*Information given*.
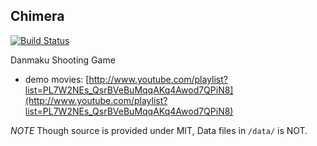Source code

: Chimera
---------
[![Build Status](https://travis-ci.org/myuon/Chimera.png?branch=master)](https://travis-ci.org/myuon/Chimera)

Danmaku Shooting Game
- demo movies: [http://www.youtube.com/playlist?list=PL7W2NEs_QsrBVeBuMqqAKq4Awod7QPiN8](http://www.youtube.com/playlist?list=PL7W2NEs_QsrBVeBuMqqAKq4Awod7QPiN8)

*NOTE* Though source is provided under MIT, Data files in `/data/` is NOT.
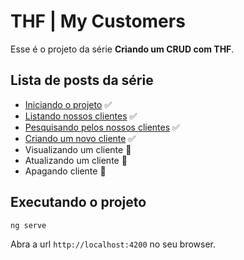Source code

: # THF | My Customers

Esse é o projeto da série **Criando um CRUD com THF**.

## Lista de posts da série

- [Iniciando o projeto](https://medium.com/@jhosefmarks/criando-um-crud-com-thf-iniciando-o-projeto-2bb79138eea6) ✅
- [Listando nossos clientes](https://medium.com/@jhosefmarks/criando-um-crud-com-thf-listando-nossos-clientes-cfd80b9d8b00) ✅
- [Pesquisando pelos nossos clientes](https://medium.com/@jhosefmarks/criando-um-crud-com-thf-pesquisando-pelos-nossos-clientes-75d3d2ecbcc) ✅
- [Criando um novo cliente](https://medium.com/@jhosefmarks/criando-um-crud-com-thf-criando-um-novo-cliente-c0c519502e92) ✅
- Visualizando um cliente 📝
- Atualizando um cliente 📝
- Apagando cliente 📝

## Executando o projeto

`ng serve`

Abra a url `http://localhost:4200` no seu browser.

*Required action*.
Find the word "Chimera" in the records. Copy every line it appears in.

*Reply*.
: Chimera
[![Build Status](https://travis-ci.org/myuon/Chimera.png?branch=master)](https://travis-ci.org/myuon/Chimera)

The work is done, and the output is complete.